二人はかろうじて建っているようなボロボロのアパート郡の屋根を伝いながら走っていた。
逃げる少佐と追う中将。
「フハハハッ!今度は当てるぞ戦犬っ!」
逃亡しているダンテルテは振り返り後ろに走りながら長い銃身を向け三発発砲する。
弾丸は雨の中を突き抜けまっすぐ飛んでいくが彼女は拳で握っているジャマダハルの刀身で身を護る。
命中すると刀身から火花が散る。
「肉体に侵入したダムダム弾は悲痛だが貫通力のない弾なんぞ癇癪玉でしかいなわ!」
「そうか、だがどう距離を詰める?突き刺せないにのであれば無用の長物、飛び道具には敵うまい」
「知恵を使うわ、親からもらったこの頭をねっ!」
そう言うとルフリパは屋上の屋根から飛び降りていった。
ダンテルテはその様子を見届けると不審がりながらもそのまま逃げていく。
だが彼女は思わぬものを目にした。
雨で濡れる屋根にふと薄い影が現れた。
少佐はその影に気づくと振り返って空を見上げる。
「なっ!」
そこには空赤く舞い上がるルフリパの姿があった。
「どうやってあそこまでっ!」
「電線を使ってやったぞっ!スラックラインみたいに跳ねてやったんだっ!喰らえっ!」
上空から刀身を向け降ってくる中将。
ダンテルテ少佐はその言葉を聞いて笑っていた。
「心底楽しい…っ!大好きだっ!
貴様の腹綿が見たくなったぞっ!ルフリパっ!」
銃口をまっすぐ彼女に向ける。
そして引き金を引き、銃声とともに弾頭を放つがルフリパは身体を回転させジャマダハルを回転刀のようにして弾頭をぶった切りそのまま落下してくると着地と同時に足で少佐の足を払い、バランスを崩した彼女の顔面へ向け拳の刃を突き上げる。
「その古血を瀉血してやるっ!」
あとわずかで少佐の顔にジャマダハルが突き刺されるかと思った瞬間、中将の刀身が金属音と共に衝撃でズレた。
「えっ」
ズレた刀身はダンテルテ少佐の頬を掠め虚空へと突き上げてしまった。
「なっ…!」
少佐はすかさず中将の土手腹に拳をめり込ます。
「がはっ…!」
強烈なパンチにより中将は思わずその場にダウンしてしまった。
雨で濡れている屋上に倒れ込むルフリパは苦しそうに尋ねた。
「なっ…なに…?何が起こった…?」
「いい腕だろ、あいつ。
正直危なかった、まさかあそこにいたとは私も運がいい」
ダンテルテ少佐のならば目線の先の建物の屋上には大きな給水タンクが一つ設置されている。

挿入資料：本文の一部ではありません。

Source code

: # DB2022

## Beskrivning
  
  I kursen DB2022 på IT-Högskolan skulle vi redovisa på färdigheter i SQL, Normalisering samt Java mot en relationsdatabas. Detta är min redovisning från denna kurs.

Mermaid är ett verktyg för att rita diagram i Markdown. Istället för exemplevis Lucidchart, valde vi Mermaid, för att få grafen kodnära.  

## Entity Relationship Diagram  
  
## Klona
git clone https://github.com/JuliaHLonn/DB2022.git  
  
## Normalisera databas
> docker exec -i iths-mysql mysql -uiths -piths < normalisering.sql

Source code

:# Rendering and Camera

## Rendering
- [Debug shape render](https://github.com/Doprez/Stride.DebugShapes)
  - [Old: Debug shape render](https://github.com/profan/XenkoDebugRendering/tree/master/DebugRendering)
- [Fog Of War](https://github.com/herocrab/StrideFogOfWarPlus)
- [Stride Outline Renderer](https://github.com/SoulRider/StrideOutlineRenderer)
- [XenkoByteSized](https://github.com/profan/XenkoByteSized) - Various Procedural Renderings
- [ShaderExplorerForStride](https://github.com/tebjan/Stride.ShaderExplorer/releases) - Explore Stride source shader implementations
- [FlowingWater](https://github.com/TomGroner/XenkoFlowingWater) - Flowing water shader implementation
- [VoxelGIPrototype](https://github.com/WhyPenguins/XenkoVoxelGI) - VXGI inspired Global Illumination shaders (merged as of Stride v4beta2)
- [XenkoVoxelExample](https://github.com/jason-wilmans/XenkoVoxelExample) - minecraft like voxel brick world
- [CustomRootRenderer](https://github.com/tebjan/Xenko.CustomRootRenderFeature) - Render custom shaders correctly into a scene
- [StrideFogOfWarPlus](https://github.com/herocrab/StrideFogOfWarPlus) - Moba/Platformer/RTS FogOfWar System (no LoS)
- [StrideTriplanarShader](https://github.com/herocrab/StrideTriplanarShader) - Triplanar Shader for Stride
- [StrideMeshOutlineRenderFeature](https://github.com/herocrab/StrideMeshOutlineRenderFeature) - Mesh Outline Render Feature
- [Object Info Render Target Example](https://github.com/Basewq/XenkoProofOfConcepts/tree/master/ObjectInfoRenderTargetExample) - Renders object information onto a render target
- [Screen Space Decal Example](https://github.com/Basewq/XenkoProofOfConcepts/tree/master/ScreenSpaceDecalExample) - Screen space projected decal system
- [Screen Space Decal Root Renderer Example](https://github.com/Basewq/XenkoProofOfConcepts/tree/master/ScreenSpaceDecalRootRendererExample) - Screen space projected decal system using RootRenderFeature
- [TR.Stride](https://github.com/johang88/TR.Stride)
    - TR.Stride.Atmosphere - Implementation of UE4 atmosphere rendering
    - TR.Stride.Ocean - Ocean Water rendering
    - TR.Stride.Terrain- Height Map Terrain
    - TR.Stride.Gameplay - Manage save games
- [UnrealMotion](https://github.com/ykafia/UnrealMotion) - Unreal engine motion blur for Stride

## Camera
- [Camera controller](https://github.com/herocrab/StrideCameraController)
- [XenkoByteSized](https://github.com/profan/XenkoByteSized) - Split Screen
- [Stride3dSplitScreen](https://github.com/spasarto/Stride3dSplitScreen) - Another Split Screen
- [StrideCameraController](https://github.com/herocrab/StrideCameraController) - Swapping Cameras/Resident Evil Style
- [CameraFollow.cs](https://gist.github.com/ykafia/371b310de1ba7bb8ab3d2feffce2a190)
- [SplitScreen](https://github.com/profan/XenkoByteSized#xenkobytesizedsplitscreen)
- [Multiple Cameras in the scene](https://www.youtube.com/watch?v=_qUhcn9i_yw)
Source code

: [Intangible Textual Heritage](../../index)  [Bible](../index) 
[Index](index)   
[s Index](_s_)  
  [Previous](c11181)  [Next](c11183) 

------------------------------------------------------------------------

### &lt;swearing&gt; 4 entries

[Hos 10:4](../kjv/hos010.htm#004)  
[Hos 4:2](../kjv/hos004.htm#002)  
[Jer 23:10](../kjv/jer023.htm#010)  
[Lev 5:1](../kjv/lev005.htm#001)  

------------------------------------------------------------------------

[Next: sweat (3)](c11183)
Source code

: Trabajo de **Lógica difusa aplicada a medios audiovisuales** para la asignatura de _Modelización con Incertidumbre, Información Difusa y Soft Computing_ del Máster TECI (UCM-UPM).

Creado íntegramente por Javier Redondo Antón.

そのタンクの下で下でうつ伏せで半自動小銃を構える少女がいた。
「おっ、当たったらしいわ。
いい腕ねエロイス」
ロイドの隣でうつ伏せの状態で半自動小銃を構えている少女がいた。
銃口から煙を吐いている小銃の銃床に頬をつけ、脇を締め肘で銃身を支えている。
「私の弾丸に感情はないわ。
誰であろうと躊躇なく射る」
「キャーカッコイー」
銃を構えていたエロイスの決め台詞にロイドが棒読みで答える。
ルフリパ中将のジャマダハルの刀身を狙撃してずらしたのはエロイスだったのだ。
少佐は彼女には感謝しつつ横たわる中将へ銃口を向ける。
「これで貴様も終いだ。
馬鹿踊りは済んだか?」
「先にいう、貴方は私を殺せない」
「言ってろ」
ダンテルテ少佐は躊躇なく引き金の指を引く。
中将は目を強くつむる。
バンッ!
ザアザアと降りしきる雨の中、一発の銃声が響いた。
水びだしの屋上に空薬莢が排出される。
が、ルフリパ中将は生きていた。
彼女はゆっくりと目を開ける。
そこにはダンテルテの『アミ』の銃身に中途半端に刃が入刀されていた。
どこからともなく現れたのはギーゼ大将だった。
「その刀…仕込み杖だったか」
大将がいつもついていた杖は仕込み刀がしまい込んであったのだ。
その刀身で少佐の銃身に途中まで入刀し、弾丸の射出を止めたのだ。
大将がスパッと力を入れて切ると、床に銃身とスライドするカバー、そして切断面の銃口から歪んだ弾丸がコロリと落下した。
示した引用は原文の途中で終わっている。